Geometry and mechanics of densely-packed helical filaments

Filament assemblies are of profound importance in structural materials and are ubiquitous in both engineered (cables, ropes, textiles) and natural systems (biopolymers, plant tendrils, muscles and tendons), spanning a huge range of length scales. In densely-packed filaments, structure and mechanics derive from the interplay of both the inherent flexibility of backbones and the local and non-local constraints of contact. Here, we consider a elementary geometry of helical close-packing of a single filament, extending the pioneering study of Pryzbyl and Pieranski (EPJE 2001) on the helical close-packing of the ideal rope model.
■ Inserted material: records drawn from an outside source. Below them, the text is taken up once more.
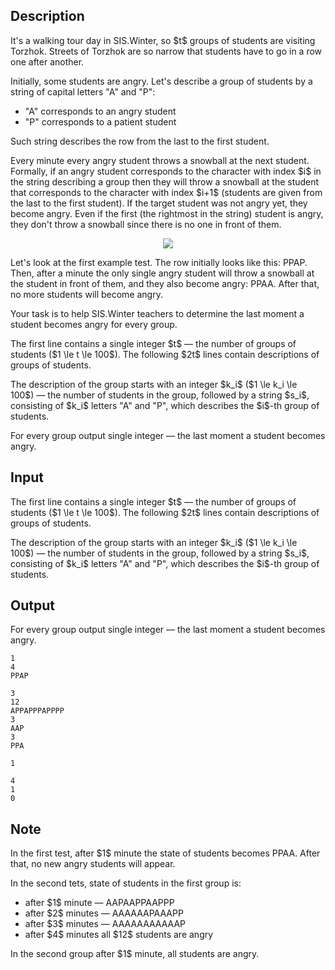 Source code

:## Description

<div><p>It's a walking tour day in SIS.Winter, so $t$ groups of students are visiting Torzhok. Streets of Torzhok are so narrow that students have to go in a row one after another.</p><p>Initially, some students are angry. Let's describe a group of students by a string of capital letters "<span class="tex-font-style-tt">A</span>" and "<span class="tex-font-style-tt">P</span>": </p><ul> <li> "<span class="tex-font-style-tt">A</span>" corresponds to an angry student </li><li> "<span class="tex-font-style-tt">P</span>" corresponds to a patient student </li></ul><p>Such string describes the row from the last to the first student.</p><p>Every minute every angry student throws a snowball at the next student. Formally, if an angry student corresponds to the character with index $i$ in the string describing a group then they will throw a snowball at the student that corresponds to the character with index $i+1$ (students are given from the last to the first student). If the target student was not angry yet, they become angry. Even if the first (the rightmost in the string) student is angry, they don't throw a snowball since there is no one in front of them.</p><center><img class="tex-graphics" src="file://09ZQp6y7.png" style="max-width: 100.0%;max-height: 100.0%;"></center><p>Let's look at the first example test. The row initially looks like this: <span class="tex-font-style-tt">PPAP</span>. Then, after a minute the only single angry student will throw a snowball at the student in front of them, and they also become angry: <span class="tex-font-style-tt">PPAA</span>. After that, no more students will become angry.</p><p>Your task is to help SIS.Winter teachers to determine the last moment a student becomes angry for every group.</p></div><div class="input-specification"><p>The first line contains a single integer $t$&nbsp;— the number of groups of students ($1 \le t \le 100$). The following $2t$ lines contain descriptions of groups of students.</p><p>The description of the group starts with an integer $k_i$ ($1 \le k_i \le 100$)&nbsp;— the number of students in the group, followed by a string $s_i$, consisting of $k_i$ letters "<span class="tex-font-style-tt">A</span>" and "<span class="tex-font-style-tt">P</span>", which describes the $i$-th group of students.</p></div><div class="output-specification"><p>For every group output single integer&nbsp;— the last moment a student becomes angry.</p></div>

## Input

<p>The first line contains a single integer $t$&nbsp;— the number of groups of students ($1 \le t \le 100$). The following $2t$ lines contain descriptions of groups of students.</p><p>The description of the group starts with an integer $k_i$ ($1 \le k_i \le 100$)&nbsp;— the number of students in the group, followed by a string $s_i$, consisting of $k_i$ letters "<span class="tex-font-style-tt">A</span>" and "<span class="tex-font-style-tt">P</span>", which describes the $i$-th group of students.</p>

## Output

<p>For every group output single integer&nbsp;— the last moment a student becomes angry.</p>





```input1
1
4
PPAP
```




```input2
3
12
APPAPPPAPPPP
3
AAP
3
PPA
```




```output1
1
```




```output2
4
1
0
```



## Note

<p>In the first test, after $1$ minute the state of students becomes <span class="tex-font-style-tt">PPAA</span>. After that, no new angry students will appear.</p><p>In the second tets, state of students in the first group is: </p><ul> <li> after $1$ minute&nbsp;— <span class="tex-font-style-tt">AAPAAPPAAPPP</span> </li><li> after $2$ minutes&nbsp;— <span class="tex-font-style-tt">AAAAAAPAAAPP</span> </li><li> after $3$ minutes&nbsp;— <span class="tex-font-style-tt">AAAAAAAAAAAP</span> </li><li> after $4$ minutes all $12$ students are angry </li></ul><p>In the second group after $1$ minute, all students are angry.</p>
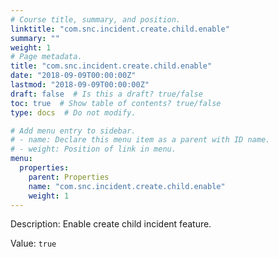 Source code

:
 ```yaml
---
# Course title, summary, and position.
linktitle: "com.snc.incident.create.child.enable"
summary: ""
weight: 1
# Page metadata.
title: "com.snc.incident.create.child.enable"
date: "2018-09-09T00:00:00Z"
lastmod: "2018-09-09T00:00:00Z"
draft: false  # Is this a draft? true/false
toc: true  # Show table of contents? true/false
type: docs  # Do not modify.

# Add menu entry to sidebar.
# - name: Declare this menu item as a parent with ID name.
# - weight: Position of link in menu.
menu:
  properties:
    parent: Properties
    name: "com.snc.incident.create.child.enable"
    weight: 1
---
```


Description: Enable create child incident feature.


Value: `true` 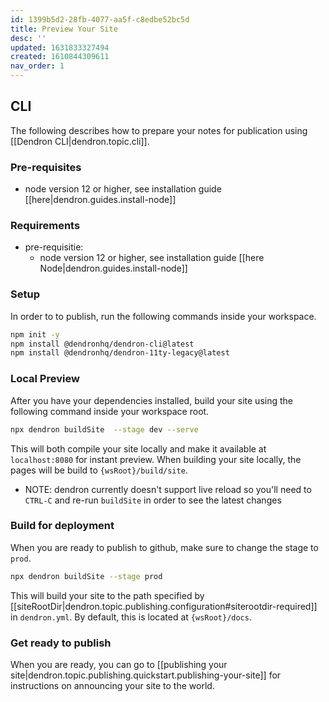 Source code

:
 ```yaml
---
id: 1399b5d2-28fb-4077-aa5f-c8edbe52bc5d
title: Preview Your Site
desc: ''
updated: 1631833327494
created: 1610844309611
nav_order: 1
---
```



## CLI

The following describes how to prepare your notes for publication using [[Dendron CLI|dendron.topic.cli]].

### Pre-requisites

- node version 12 or higher, see installation guide [[here|dendron.guides.install-node]]

### Requirements

- pre-requisitie: 
  - node version 12 or higher, see installation guide [[here Node|dendron.guides.install-node]]

### Setup

In order to to publish, run the following commands inside your workspace.

```bash
npm init -y
npm install @dendronhq/dendron-cli@latest
npm install @dendronhq/dendron-11ty-legacy@latest
```

### Local Preview

After you have your dependencies installed, build your site using the following command inside your workspace root.

```bash
npx dendron buildSite  --stage dev --serve
```

This will both compile your site locally and make it available at `localhost:8080` for instant preview. When building your site locally, the pages will be build to `{wsRoot}/build/site`. 

- NOTE: dendron currently doesn't support live reload so you'll need to `CTRL-C` and re-run `buildSite` in order to see the latest changes

<!--
### Adding metadata

Currently, your site is rather spare. You can add metadata to your site. Open the config by going to `Dendron: Configure (yaml)`. This should take you to the following configuration file

```yaml
version: 1
vaults:
    -
        fsPath: vault
site:
    copyAssets: true
    siteHierarchies:
        - root
    siteRootDir: docs
    usePrettyRefs: true
```

Try adding some of the following properties underneath site
    - replace `{YOUR NAME}` with your actual name

```yml
...
site:
    ...
    title: {YOUR NAME} Digital Garden
    description: This is {YOUR NAME} piece of the internet
    author:  `{YOUR NAME}`
```

When your done, run the pre

-->

### Build for deployment

When you are ready to publish to github, make sure to change the stage to `prod`.

```bash
npx dendron buildSite --stage prod 
```

This will build your site to the path specified by [[siteRootDir|dendron.topic.publishing.configuration#siterootdir-required]] in `dendron.yml`.  By default, this is located at `{wsRoot}/docs`.

### Get ready to publish

When you are ready, you can go to [[publishing your site|dendron.topic.publishing.quickstart.publishing-your-site]] for instructions on announcing your site to the world. 

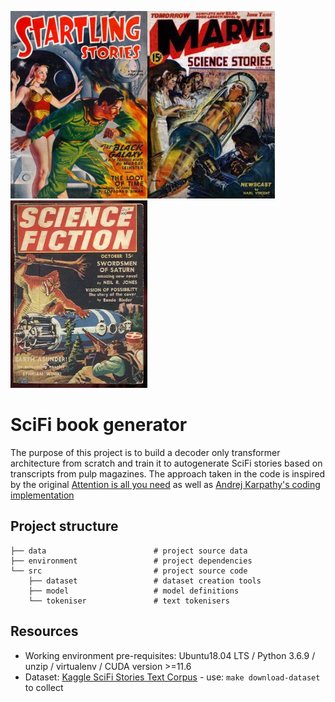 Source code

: 

<img src="data/cover.jpg" height=300></img><img src="data/cover2.jpg" height=300></img><img src="data/cover3.jpg" height=300></img>
# SciFi book generator

The purpose of this project is to build a decoder only transformer architecture from scratch and train it to autogenerate SciFi stories based on transcripts from pulp magazines. The approach taken in the code is inspired by the original [Attention is all you need](https://arxiv.org/abs/1706.03762) as well as [Andrej Karpathy's coding implementation](https://www.youtube.com/watch?v=kCc8FmEb1nY)

## Project structure 

```
├── data                        # project source data
├── environment                 # project dependencies 
└── src                         # project source code
    ├── dataset                 # dataset creation tools
    ├── model                   # model definitions
    └── tokeniser               # text tokenisers
```


## Resources

* Working environment pre-requisites: Ubuntu18.04 LTS / Python 3.6.9 / unzip / virtualenv / CUDA version >=11.6
* Dataset: [Kaggle SciFi Stories Text Corpus](https://www.kaggle.com/datasets/jannesklaas/scifi-stories-text-corpus?resource=download) - use: `make download-dataset` to collect
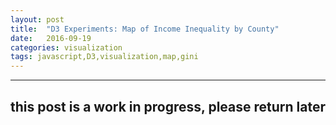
 ```yaml
---
layout: post
title:  "D3 Experiments: Map of Income Inequality by County"
date:   2016-09-19
categories: visualization
tags: javascript,D3,visualization,map,gini
---
```


<style>
.counties {
  fill: none;
  stroke: #c2c2c2;
  stroke-width: .5px;
  stroke-linejoin: miter;
  stroke-linecap: miter;
}

.state-borders {
  fill: none;
  stroke: #fff;
  stroke-linejoin: round;
  stroke-linecap: round;
}
</style>
<script src="//d3js.org/d3.v3.min.js"></script>
<script src="//d3js.org/topojson.v1.min.js"></script>
<script>

var width = 960,
    height = 500;

var color = d3.scale.threshold()
    .domain([0.402, 0.422, 0.439, 0.461])
    .range(['#f0f9e8','#bae4bc','#7bccc4','#43a2ca','#0868ac']);

var path = d3.geo.path()
    .projection(null);

var svg = d3.select("div.post-content").append("svg")
    .attr("width", width)
    .attr("height", height);

d3.json("/data/income_inequality_map/us.json", function(error, us) {
  if (error) throw error;

  svg.append("g")
      .attr("class", "counties")
    .selectAll("path")
      .data(topojson.feature(us, us.objects.counties).features)
    .enter().append("path")
      .attr("d", path)
      .style("fill", function(d) { return color(d.properties.gini); });

  svg.append("path")
      .datum(topojson.mesh(us, us.objects.counties, function(a, b) { return a.id / 1000 ^ b.id / 1000; }))
      .attr("class", "state-borders")
      .attr("d", path);
});

</script>

---

## this post is a work in progress, please return later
In particular, inspired by recent experiments on self-coiling, anisotropic microfilaments, we study the helical close-packing of anisotropic rods with eccentric (elliptical) cross-sections. We show that close-packed states of anisotropic rods exhibit a strong sensitivity to tilt of cross-section, leading to a rich spectrum of structural transitions with increasing eccentricity. We compare these in terms of the capillary packing fraction and show that optimally dense states become increasingly helical with rod anisotropy. Next we consider a minimal mechanical model for capillary confinement of elastic filaments, and determine the packing fraction vs. pressure equation of states, which are marked by mechanically driven transitions between distinct states of helical packing.